# Hadoop Streaming assignment 2: Stop Words

Improve the previous program to calculate how many stop words are in the input dataset. Stop words list is in `/datasets/stop_words_en.txt` file. Use Hadoop counter to count the number of stop words and total words in the dataset. The result is the percentage of stop words in the entire dataset (without percent symbol).
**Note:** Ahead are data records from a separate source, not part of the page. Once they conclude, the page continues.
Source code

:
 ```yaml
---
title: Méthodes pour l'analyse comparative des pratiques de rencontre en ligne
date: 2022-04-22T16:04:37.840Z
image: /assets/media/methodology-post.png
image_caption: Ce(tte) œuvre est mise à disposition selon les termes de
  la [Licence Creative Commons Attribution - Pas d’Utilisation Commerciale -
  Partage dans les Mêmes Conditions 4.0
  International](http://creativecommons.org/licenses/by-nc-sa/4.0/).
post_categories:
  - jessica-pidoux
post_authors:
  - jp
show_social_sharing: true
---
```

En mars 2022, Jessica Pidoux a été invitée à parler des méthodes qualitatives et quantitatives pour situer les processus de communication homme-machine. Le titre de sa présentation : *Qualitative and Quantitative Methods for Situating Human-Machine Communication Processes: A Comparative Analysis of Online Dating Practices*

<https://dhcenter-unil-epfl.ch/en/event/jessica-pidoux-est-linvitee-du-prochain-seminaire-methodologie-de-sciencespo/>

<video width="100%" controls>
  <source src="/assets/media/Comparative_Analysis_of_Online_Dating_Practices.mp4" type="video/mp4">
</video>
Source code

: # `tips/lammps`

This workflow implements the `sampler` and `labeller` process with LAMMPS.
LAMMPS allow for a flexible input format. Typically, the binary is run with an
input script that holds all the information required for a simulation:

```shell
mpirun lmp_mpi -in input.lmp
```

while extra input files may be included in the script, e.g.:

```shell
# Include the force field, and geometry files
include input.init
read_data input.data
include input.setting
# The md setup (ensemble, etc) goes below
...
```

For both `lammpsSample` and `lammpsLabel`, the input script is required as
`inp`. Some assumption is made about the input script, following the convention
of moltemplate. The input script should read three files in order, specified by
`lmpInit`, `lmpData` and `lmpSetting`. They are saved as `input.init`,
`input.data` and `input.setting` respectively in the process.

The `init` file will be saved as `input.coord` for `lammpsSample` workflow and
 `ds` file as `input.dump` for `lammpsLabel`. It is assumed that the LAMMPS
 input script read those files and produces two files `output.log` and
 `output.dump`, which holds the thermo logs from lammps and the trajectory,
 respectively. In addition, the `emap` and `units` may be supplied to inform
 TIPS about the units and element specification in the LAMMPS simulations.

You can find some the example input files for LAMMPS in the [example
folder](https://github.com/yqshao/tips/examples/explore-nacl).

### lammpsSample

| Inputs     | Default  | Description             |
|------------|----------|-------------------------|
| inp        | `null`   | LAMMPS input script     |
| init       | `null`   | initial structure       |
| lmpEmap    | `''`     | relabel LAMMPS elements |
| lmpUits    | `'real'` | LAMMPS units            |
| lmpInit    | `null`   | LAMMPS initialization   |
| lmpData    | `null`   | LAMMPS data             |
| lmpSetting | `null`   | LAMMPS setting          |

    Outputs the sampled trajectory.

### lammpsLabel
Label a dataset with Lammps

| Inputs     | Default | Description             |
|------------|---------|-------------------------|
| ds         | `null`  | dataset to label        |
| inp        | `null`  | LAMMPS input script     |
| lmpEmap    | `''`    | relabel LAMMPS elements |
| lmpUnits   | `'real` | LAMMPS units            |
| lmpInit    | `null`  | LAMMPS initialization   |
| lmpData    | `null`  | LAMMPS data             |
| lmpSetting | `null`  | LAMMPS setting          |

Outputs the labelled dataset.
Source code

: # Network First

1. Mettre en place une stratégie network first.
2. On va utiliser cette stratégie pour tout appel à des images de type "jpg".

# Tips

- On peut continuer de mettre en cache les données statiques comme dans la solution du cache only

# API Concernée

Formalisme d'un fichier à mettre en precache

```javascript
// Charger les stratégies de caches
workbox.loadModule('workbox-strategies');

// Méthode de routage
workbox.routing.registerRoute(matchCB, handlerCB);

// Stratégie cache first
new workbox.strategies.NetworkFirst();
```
The result on the sample dataset:

`41.603`

### Step 1. Create the mapper.

In [None]:
%%writefile mapper_wiki_parser.py

import sys
import re


def log(message, **kwargs):
    """
    Prints a given message to sys.stderr stream.
    """
    print(message, file=sys.stderr, **kwargs)
    
    
def counter(name, value):
    """
    Prints a MapReduce job counter.
    """
    log("reporter:counter:Wiki Stats,%s,%d" % (name, value))
    

def get_stop_words():
    """
    Reads a file with stop words and parses it to set.
    """
    words = set()
    
    with open('stop_words_en.txt', 'r', encoding='utf-8') as f:
        words = {w.strip().lower() for w in f}
    
    return words


stop_words = get_stop_words()


# Main block
for line in sys.stdin:
    try:
        article_id, text = line.strip().split('\t', 1)
    except ValueError as e:
        continue

    words = re.split(r"\W*\s+\W*", text, flags=re.UNICODE)
    for word in words:
        if word in stop_words:
            counter("Stop words", 1)
        
        counter("Total words", 1)
        
        print("%s\t%d" % (word.lower(), 1))

### Step 2. Create the reducer.

**Note:** we don't really need a reducer for this task.

### Step 3. Create the parsing function.

In [None]:
%%writefile counter_process.py

#! /usr/bin/env python

import sys
import re


STOP_WORDS_COUNTER_RE = re.compile("Stop words=\d+")
TOTAL_WORDS_COUNTER_RE = re.compile("Total words=\d+")


def parse_logs():
    """
    Parses raw logs of MapReduce job and 
    returns values of two counters as tuple.
    """
    stop_words = 0
    total_words = 0
    
    for line in sys.stdin:
        
        if STOP_WORDS_COUNTER_RE.search(line):
            stop_words = int(line.strip().split("=", 1)[1])
            
        if TOTAL_WORDS_COUNTER_RE.search(line):
            total_words = int(line.strip().split("=", 1)[1])
    
    return stop_words, total_words


if __name__ == '__main__':
    stop_words, total_words = parse_logs()
    print(stop_words / float(total_words) * 100)

### Step 4. Bash commands.

In [None]:
%%bash

INPUT="/data/wiki/en_articles_part"
OUT_DIR="coursera_mr_task2"
LOGS="stderr_logs.txt"

hdfs dfs -rm -r -skipTrash ${OUT_DIR} > /dev/null

yarn jar /opt/cloudera/parcels/CDH/lib/hadoop-mapreduce/hadoop-streaming.jar \
    -D mapreduce.job.name="Stop Words" \
    -D mapreduce.job.reduces=0 \
    -files mapper_wiki_parser.py,/datasets/stop_words_en.txt \
    -mapper "python3 mapper_wiki_parser.py" \
    -input ${INPUT} \
    -output ${OUT_DIR} > /dev/null 2> $LOGS
    
cat $LOGS | python ./counter_process.py
cat $LOGS >&2